Among the lines below, return each one that contains the word "solutions".
┏━━
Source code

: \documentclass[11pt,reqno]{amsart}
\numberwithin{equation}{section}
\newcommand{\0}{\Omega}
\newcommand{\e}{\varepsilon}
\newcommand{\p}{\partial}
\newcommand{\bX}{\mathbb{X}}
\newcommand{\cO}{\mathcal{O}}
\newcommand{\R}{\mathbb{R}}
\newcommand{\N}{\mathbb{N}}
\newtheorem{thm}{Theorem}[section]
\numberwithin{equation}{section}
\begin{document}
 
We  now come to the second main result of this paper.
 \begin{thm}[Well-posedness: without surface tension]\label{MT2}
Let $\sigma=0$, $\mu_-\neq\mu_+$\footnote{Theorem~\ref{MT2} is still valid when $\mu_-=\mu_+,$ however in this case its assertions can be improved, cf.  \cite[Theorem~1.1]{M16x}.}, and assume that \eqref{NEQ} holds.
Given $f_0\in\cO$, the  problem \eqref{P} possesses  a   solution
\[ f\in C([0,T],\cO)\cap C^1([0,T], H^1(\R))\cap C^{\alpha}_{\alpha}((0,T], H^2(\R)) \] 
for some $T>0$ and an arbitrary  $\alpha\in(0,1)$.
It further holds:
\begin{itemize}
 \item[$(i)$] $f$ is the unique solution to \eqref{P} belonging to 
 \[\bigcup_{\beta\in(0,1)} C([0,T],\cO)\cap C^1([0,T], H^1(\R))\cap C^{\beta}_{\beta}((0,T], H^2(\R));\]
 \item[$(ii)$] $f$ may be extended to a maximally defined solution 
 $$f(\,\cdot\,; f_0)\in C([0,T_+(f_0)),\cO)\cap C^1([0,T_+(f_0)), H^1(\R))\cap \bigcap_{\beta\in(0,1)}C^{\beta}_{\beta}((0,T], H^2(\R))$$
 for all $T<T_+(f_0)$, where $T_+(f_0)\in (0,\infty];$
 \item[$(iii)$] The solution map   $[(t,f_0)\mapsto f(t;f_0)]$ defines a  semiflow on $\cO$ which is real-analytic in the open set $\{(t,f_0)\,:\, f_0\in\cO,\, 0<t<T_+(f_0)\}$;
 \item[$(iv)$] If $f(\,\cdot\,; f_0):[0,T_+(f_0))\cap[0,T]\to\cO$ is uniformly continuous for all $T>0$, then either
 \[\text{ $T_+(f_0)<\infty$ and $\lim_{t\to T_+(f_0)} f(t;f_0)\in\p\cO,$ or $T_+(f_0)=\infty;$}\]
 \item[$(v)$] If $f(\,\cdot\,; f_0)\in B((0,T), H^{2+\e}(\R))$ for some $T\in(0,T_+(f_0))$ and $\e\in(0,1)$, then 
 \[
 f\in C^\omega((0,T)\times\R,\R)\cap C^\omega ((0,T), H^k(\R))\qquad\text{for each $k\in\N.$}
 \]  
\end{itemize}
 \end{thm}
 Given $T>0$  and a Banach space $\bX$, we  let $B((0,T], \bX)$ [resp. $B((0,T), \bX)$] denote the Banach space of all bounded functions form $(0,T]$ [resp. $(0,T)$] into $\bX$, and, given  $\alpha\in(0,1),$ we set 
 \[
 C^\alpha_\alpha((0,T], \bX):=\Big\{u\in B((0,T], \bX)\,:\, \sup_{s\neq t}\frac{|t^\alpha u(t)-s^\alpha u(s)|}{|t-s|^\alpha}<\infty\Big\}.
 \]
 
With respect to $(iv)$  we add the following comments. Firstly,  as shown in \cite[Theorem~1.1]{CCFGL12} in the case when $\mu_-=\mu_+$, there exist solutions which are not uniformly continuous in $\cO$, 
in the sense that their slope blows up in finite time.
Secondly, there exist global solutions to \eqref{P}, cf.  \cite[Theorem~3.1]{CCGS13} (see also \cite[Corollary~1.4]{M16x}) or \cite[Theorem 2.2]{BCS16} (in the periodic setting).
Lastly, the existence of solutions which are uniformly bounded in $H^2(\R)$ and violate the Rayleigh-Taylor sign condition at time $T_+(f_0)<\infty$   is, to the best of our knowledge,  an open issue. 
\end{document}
┗━━
RESULT BELOW ::
With respect to $(iv)$  we add the following comments. Firstly,  as shown in \cite[Theorem~1.1]{CCFGL12} in the case when $\mu_-=\mu_+$, there exist solutions which are not uniformly continuous in $\cO$, 
Secondly, there exist global solutions to \eqref{P}, cf.  \cite[Theorem~3.1]{CCGS13} (see also \cite[Corollary~1.4]{M16x}) or \cite[Theorem 2.2]{BCS16} (in the periodic setting).
Lastly, the existence of solutions which are uniformly bounded in $H^2(\R)$ and violate the Rayleigh-Taylor sign condition at time $T_+(f_0)<\infty$   is, to the best of our knowledge,  an open issue. 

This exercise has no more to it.